### Input data
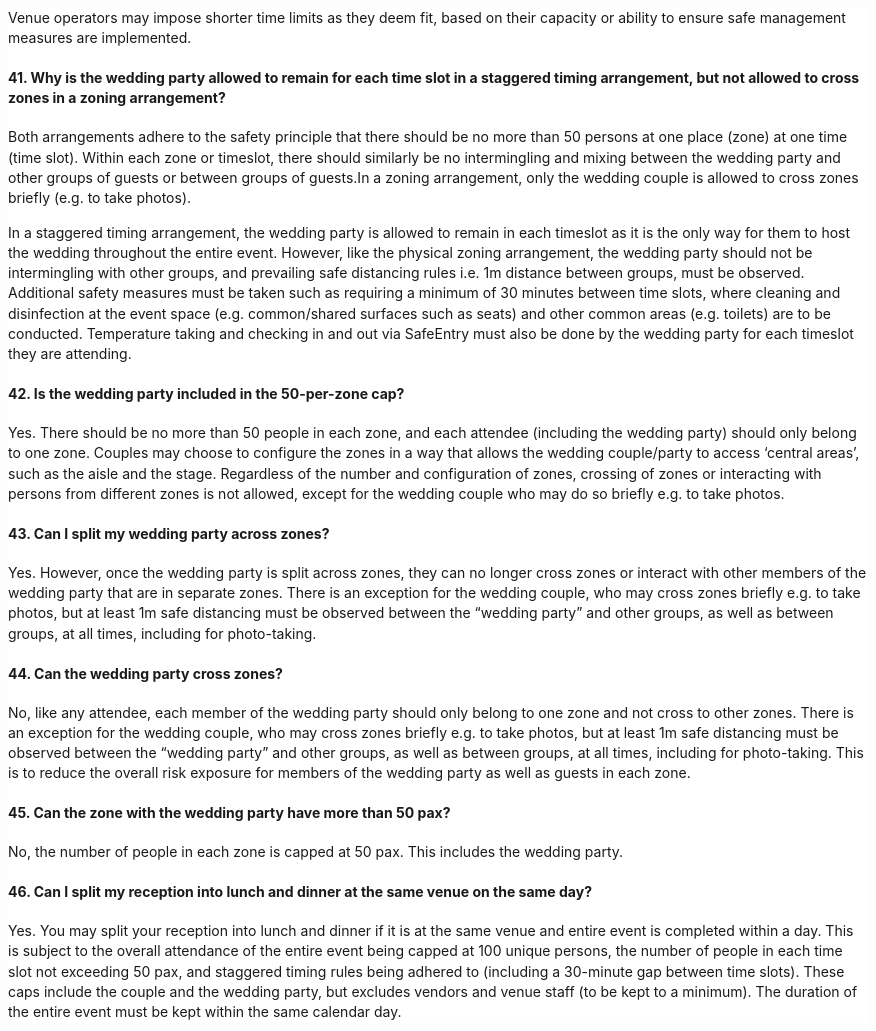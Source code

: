 Venue operators may impose shorter time limits as they deem fit, based on their capacity or ability to ensure safe management measures are implemented.

#### **41. Why is the wedding party allowed to remain for each time slot in a staggered timing arrangement, but not allowed to cross zones in a zoning arrangement?**
Both arrangements adhere to the safety principle that there should be no more than 50 persons at one place (zone) at one time (time slot). Within each zone or timeslot, there should similarly be no intermingling and mixing between the wedding party and other groups of guests or between groups of guests.In a zoning arrangement, only the wedding couple is allowed to cross zones briefly (e.g. to take photos).

In a staggered timing arrangement, the wedding party is allowed to remain in each timeslot as it is the only way for them to host the wedding throughout the entire event. However, like the physical zoning arrangement, the wedding party should not be intermingling with other groups, and prevailing safe distancing rules i.e. 1m distance between groups, must be observed. Additional safety measures must be taken such as requiring a minimum of 30 minutes between time slots, where cleaning and disinfection at the event space (e.g. common/shared surfaces such as seats) and other common areas (e.g. toilets) are to be conducted. Temperature taking and checking in and out via SafeEntry must also be done by the wedding party for each timeslot they are attending.

#### **42. Is the wedding party included in the 50-per-zone cap?**
Yes. There should be no more than 50 people in each zone, and each attendee (including the wedding party) should only belong to one zone. Couples may choose to configure the zones in a way that allows the wedding couple/party to access ‘central areas’, such as the aisle and the stage. Regardless of the number and configuration of zones, crossing of zones or interacting with persons from different zones is not allowed, except for the wedding couple who may do so briefly e.g. to take photos.

#### **43. Can I split my wedding party across zones?**
Yes. However, once the wedding party is split across zones, they can no longer cross zones or interact with other members of the wedding party that are in separate zones. There is an exception for the wedding couple, who may cross zones briefly e.g. to take photos, but at least 1m safe distancing must be observed between the “wedding party” and other groups, as well as between groups, at all times, including for photo-taking.

#### **44. Can the wedding party cross zones?**
No, like any attendee, each member of the wedding party should only belong to one zone and not cross to other zones. There is an exception for the wedding couple, who may cross zones briefly e.g. to take photos, but at least 1m safe distancing must be observed between the “wedding party” and other groups, as well as between groups, at all times, including for photo-taking. This is to reduce the overall risk exposure for members of the wedding party as well as guests in each zone.

#### **45. Can the zone with the wedding party have more than 50 pax?**
No, the number of people in each zone is capped at 50 pax. This includes the wedding party.

#### **46. Can I split my reception into lunch and dinner at the same venue on the same day?**
Yes. You may split your reception into lunch and dinner if it is at the same venue and entire event is completed within a day. This is subject to the overall attendance of the entire event being capped at 100 unique persons, the number of people in each time slot not exceeding 50 pax, and staggered timing rules being adhered to (including a 30-minute gap between time slots). These caps include the couple and the wedding party, but excludes vendors and venue staff (to be kept to a minimum). The duration of the entire event must be kept within the same calendar day. 
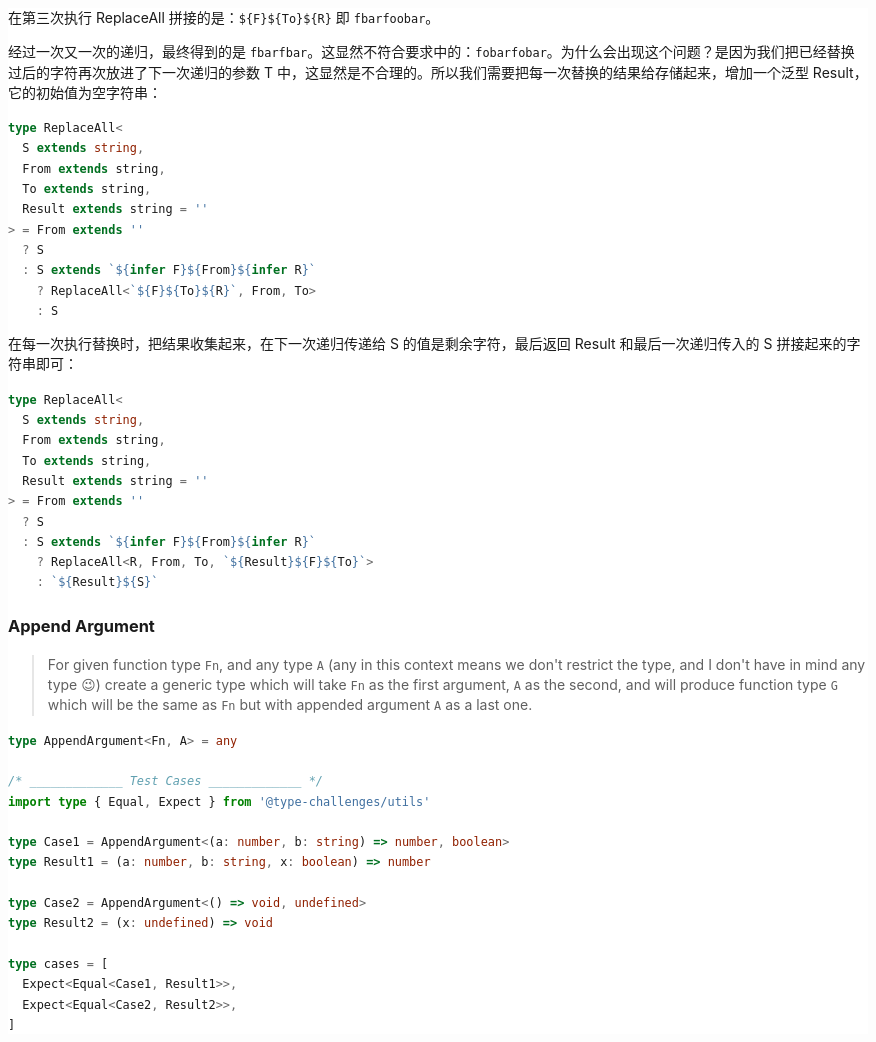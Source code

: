 在第三次执行 ReplaceAll 拼接的是：`${F}${To}${R}` 即 `fbarfoobar`。

经过一次又一次的递归，最终得到的是 `fbarfbar`。这显然不符合要求中的：`fobarfobar`。为什么会出现这个问题？是因为我们把已经替换过后的字符再次放进了下一次递归的参数 T 中，这显然是不合理的。所以我们需要把每一次替换的结果给存储起来，增加一个泛型 Result，它的初始值为空字符串：

```typescript
type ReplaceAll<
  S extends string,
  From extends string,
  To extends string,
  Result extends string = ''
> = From extends ''
  ? S
  : S extends `${infer F}${From}${infer R}`
    ? ReplaceAll<`${F}${To}${R}`, From, To>
    : S
```

在每一次执行替换时，把结果收集起来，在下一次递归传递给 S 的值是剩余字符，最后返回 Result 和最后一次递归传入的 S 拼接起来的字符串即可：

```typescript
type ReplaceAll<
  S extends string,
  From extends string,
  To extends string,
  Result extends string = ''
> = From extends ''
  ? S
  : S extends `${infer F}${From}${infer R}`
    ? ReplaceAll<R, From, To, `${Result}${F}${To}`>
    : `${Result}${S}`
```

### Append Argument

> For given function type `Fn`, and any type `A` (any in this context means we don't restrict the type, and I don't have in mind any type 😉) create a generic type which will take `Fn` as the first argument, `A` as the second, and will produce function type `G` which will be the same as `Fn` but with appended argument `A` as a last one.

```typescript
type AppendArgument<Fn, A> = any

/* _____________ Test Cases _____________ */
import type { Equal, Expect } from '@type-challenges/utils'

type Case1 = AppendArgument<(a: number, b: string) => number, boolean>
type Result1 = (a: number, b: string, x: boolean) => number

type Case2 = AppendArgument<() => void, undefined>
type Result2 = (x: undefined) => void

type cases = [
  Expect<Equal<Case1, Result1>>,
  Expect<Equal<Case2, Result2>>,
]
```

### Task item
With the line holding "Yes. There should" as the first and the line holding "#### **43. Can" as the last, set down that range of the entries above exactly, and nothing else.

### Solution to this task
Yes. There should be no more than 50 people in each zone, and each attendee (including the wedding party) should only belong to one zone. Couples may choose to configure the zones in a way that allows the wedding couple/party to access ‘central areas’, such as the aisle and the stage. Regardless of the number and configuration of zones, crossing of zones or interacting with persons from different zones is not allowed, except for the wedding couple who may do so briefly e.g. to take photos.

#### **43. Can I split my wedding party across zones?**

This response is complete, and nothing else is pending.